(Collected data)
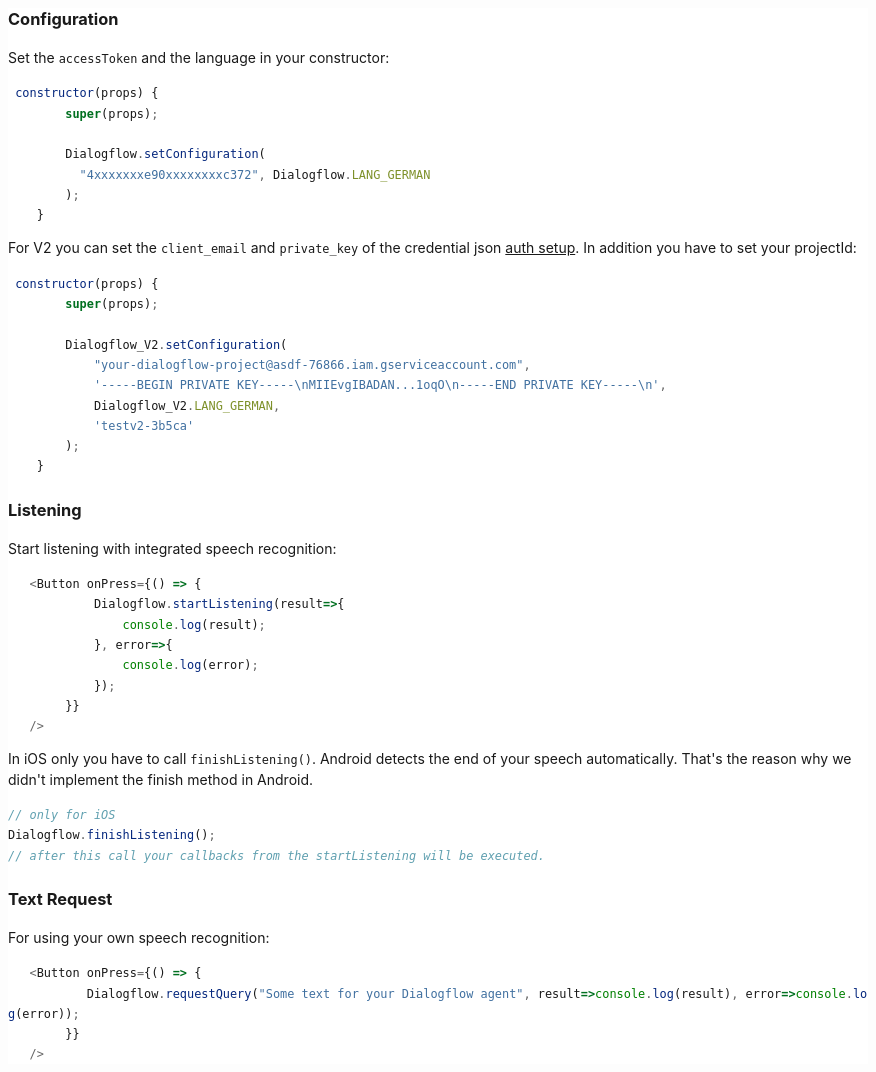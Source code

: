 ### Configuration
Set the `accessToken` and the language in your constructor:
```javascript
 constructor(props) {
        super(props);

        Dialogflow.setConfiguration(
          "4xxxxxxxe90xxxxxxxxc372", Dialogflow.LANG_GERMAN
        );
    }

```

For V2 you can set the `client_email` and `private_key` of the credential json [auth setup](https://dialogflow.com/docs/reference/v2-auth-setup). In addition you have to set your projectId:
```javascript
 constructor(props) {
        super(props);

        Dialogflow_V2.setConfiguration(
            "your-dialogflow-project@asdf-76866.iam.gserviceaccount.com",
            '-----BEGIN PRIVATE KEY-----\nMIIEvgIBADAN...1oqO\n-----END PRIVATE KEY-----\n',
            Dialogflow_V2.LANG_GERMAN,
            'testv2-3b5ca'
        );
    }

```


### Listening
Start listening with integrated speech recognition:
```javascript
   <Button onPress={() => {
            Dialogflow.startListening(result=>{
                console.log(result);
            }, error=>{
                console.log(error);
            });
        }}
   />
```
In iOS only you have to call `finishListening()`. Android detects the end of your speech automatically. That's the reason why we didn't implement the finish method in Android.
```javascript
// only for iOS
Dialogflow.finishListening();
// after this call your callbacks from the startListening will be executed.
```

### Text Request
For using your own speech recognition:
```javascript
   <Button onPress={() => {
           Dialogflow.requestQuery("Some text for your Dialogflow agent", result=>console.log(result), error=>console.log(error));
        }}
   />
```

### Work order
Set the lines above down again, word for word, from the first through the one containing "In iOS only"; pictures excluded.

### Reply to the exercise
Source code

: ### Configuration
Set the `accessToken` and the language in your constructor:
```javascript
 constructor(props) {
        super(props);

        Dialogflow.setConfiguration(
          "4xxxxxxxe90xxxxxxxxc372", Dialogflow.LANG_GERMAN
        );
    }

```

For V2 you can set the `client_email` and `private_key` of the credential json [auth setup](https://dialogflow.com/docs/reference/v2-auth-setup). In addition you have to set your projectId:
```javascript
 constructor(props) {
        super(props);

        Dialogflow_V2.setConfiguration(
            "your-dialogflow-project@asdf-76866.iam.gserviceaccount.com",
            '-----BEGIN PRIVATE KEY-----\nMIIEvgIBADAN...1oqO\n-----END PRIVATE KEY-----\n',
            Dialogflow_V2.LANG_GERMAN,
            'testv2-3b5ca'
        );
    }

```


### Listening
Start listening with integrated speech recognition:
```javascript
   <Button onPress={() => {
            Dialogflow.startListening(result=>{
                console.log(result);
            }, error=>{
                console.log(error);
            });
        }}
   />
```
In iOS only you have to call `finishListening()`. Android detects the end of your speech automatically. That's the reason why we didn't implement the finish method in Android.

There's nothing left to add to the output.